Friday, August 26, 2005

Into the Oblivion


I painted this in acrylics on canvas. I wanted to give the impression of looking off into a horizon that was unseen, like a future that's hidden and possibly dangerous. I mostly painted this without thinking too much about what I would do next. I find that my stuff turns out better sometimes if I just start painting and see what happens. Otherwise I may get something that looks cliched, or like I spent hours laboring over it. I think with this painting, I should have thought it out a little more. It would look better in a horizontal format, so you could see more of where the figure is standing.
It is harder for me to paint completely spontaneously, from my imagination. If I paint a still-life, I know what the end result should look like; more or less like the still-life. But it is more interesting to look at paintings from someone's imagination, even if the painting isn't that good.

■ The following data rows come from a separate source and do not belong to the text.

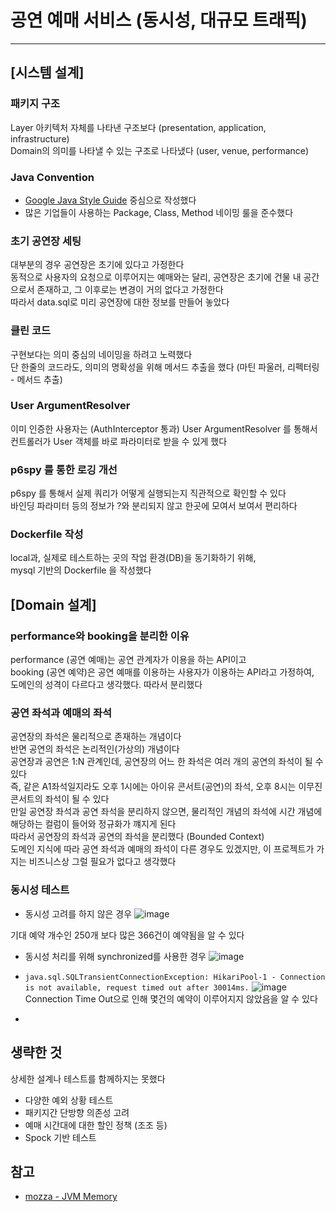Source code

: # 공연 예매 서비스 (동시성, 대규모 트래픽)

---

## [시스템 설계]

### 패키지 구조

Layer 아키텍처 자체를 나타낸 구조보다 (presentation, application, infrastructure)  
Domain의 의미를 나타낼 수 있는 구조로 나타냈다 (user, venue, performance)

### Java Convention

- [Google Java Style Guide](https://google.github.io/styleguide/javaguide.html) 중심으로 작성했다  
- 많은 기업들이 사용하는 Package, Class, Method 네이밍 룰을 준수했다

### 초기 공연장 세팅

대부분의 경우 공연장은 초기에 있다고 가정한다  
동적으로 사용자의 요청으로 이루어지는 예매와는 달리, 공연장은 초기에 건물 내 공간으로서 존재하고, 그 이후로는 변경이 거의 없다고 가정한다  
따라서 data.sql로 미리 공연장에 대한 정보를 만들어 놓았다  

### 클린 코드

구현보다는 의미 중심의 네이밍을 하려고 노력했다  
단 한줄의 코드라도, 의미의 명확성을 위해 메서드 추출을 했다
(마틴 파울러, 리펙터링 - 메서드 추출)

###  User ArgumentResolver

이미 인증한 사용자는 (AuthInterceptor 통과) User ArgumentResolver 를 통해서   
컨트롤러가 User 객체를 바로 파라미터로 받을 수 있게 했다 

### p6spy 를 통한 로깅 개선

p6spy 를 통해서 실제 쿼리가 어떻게 실행되는지 직관적으로 확인할 수 있다  
바인딩 파라미터 등의 정보가 ?와 분리되지 않고 한곳에 모여서 보여서 편리하다

###  Dockerfile 작성
local과, 실제로 테스트하는 곳의 작업 환경(DB)을 동기화하기 위해,  
mysql 기반의 Dockerfile 을 작성했다


## [Domain 설계]

###  performance와 booking을 분리한 이유

performance (공연 예매)는 공연 관계자가 이용을 하는 API이고  
booking (공연 예약)은 공연 예매를 이용하는 사용자가 이용하는 API라고 가정하여,  
도메인의 성격이 다르다고 생각했다. 따라서 분리했다


### **공연 좌석**과 **예매의 좌석**

공연장의 좌석은 물리적으로 존재하는 개념이다  
반면 공연의 좌석은 논리적인(가상의) 개념이다  
공연장과 공연은 1:N 관계인데, 공연장의 어느 한 좌석은 여러 개의 공연의 좌석이 될 수 있다  
즉, 같은 A1좌석일지라도 오후 1시에는 아이유 콘서트(공연)의 좌석, 오후 8시는 이무진 콘서트의 좌석이 될 수 있다  
만일 공연장 좌석과 공연 좌석을 분리하지 않으면, 물리적인 개념의 좌석에 시간 개념에 해당하는 컬럼이 들어와 정규화가 꺠지게 된다  
따라서 공연장의 좌석과 공연의 좌석을 분리했다 (Bounded Context)  
도메인 지식에 따라 공연 좌석과 예매의 좌석이 다른 경우도 있겠지만, 이 프로젝트가 가지는 비즈니스상 그럴 필요가 없다고 생각했다  


### 동시성 테스트

- 동시성 고려를 하지 않은 경우
  ![image](https://github.com/progress0407/progress0407/assets/66164361/147d78b3-1a04-4772-8b81-d16df1bd8b59)

기대 예약 개수인 250개 보다 많은 366건이 예약됨을 알 수 있다

- 동시성 처리를 위해 synchronized를 사용한 경우
![image](https://github.com/progress0407/progress0407.github.io/assets/66164361/160d298f-9b2d-4fd2-a864-ce2c79ad65b2)
- `java.sql.SQLTransientConnectionException: HikariPool-1 - Connection is not available, request timed out after 30014ms.`
![image](https://github.com/progress0407/progress0407/assets/66164361/9afa3829-1217-42da-9912-a116e6169743)
Connection Time Out으로 인해 몇건의 예약이 이루어지지 않았음을 알 수 있다

- 

## 생략한 것

상세한 설계나 테스트를 함께하지는 못했다

- 다양한 예외 상황 테스트
- 패키지간 단방향 의존성 고려
- 예매 시간대에 대한 할인 정책 (조조 등)
- Spock 기반 테스트

## 참고

- [mozza - JVM Memory](https://medium.com/numble-it/jvm-%EB%A9%94%EB%AA%A8%EB%A6%AC-%EA%B4%80%EB%A6%AC-57a97c1f3a82)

The still-lifes can be extremely uninteresting. If they are good, I can admire the person's technique, but if they are boring, it feels like a waste of time, both painting it, and looking at it. One drawing I saw in a gallery makes me think of how pointless some art can be. The show in the gallery was a collection of one artist's lifetime of artwork. Anyway, the picture was a pencil drawing of a wire hanger, just the plain hanger outline, on blank white paper. There was no shadowing, no colors, nothing interesting about it. Except that it was priced at either $1000 or $4000, I can't remember which. The rest of the show was pretty much like that; modern art at it's worst, in my opinion. A giant red canvas, a blue dot on a white background, and so on. And it was all priced in the several thousand area. I really don't understand that type of art or why the prices are so inflated. That's why I prefer even a poorly done painting that someone clearly spent some time and energy on, over modern art (maybe it's postmodern, I don't know).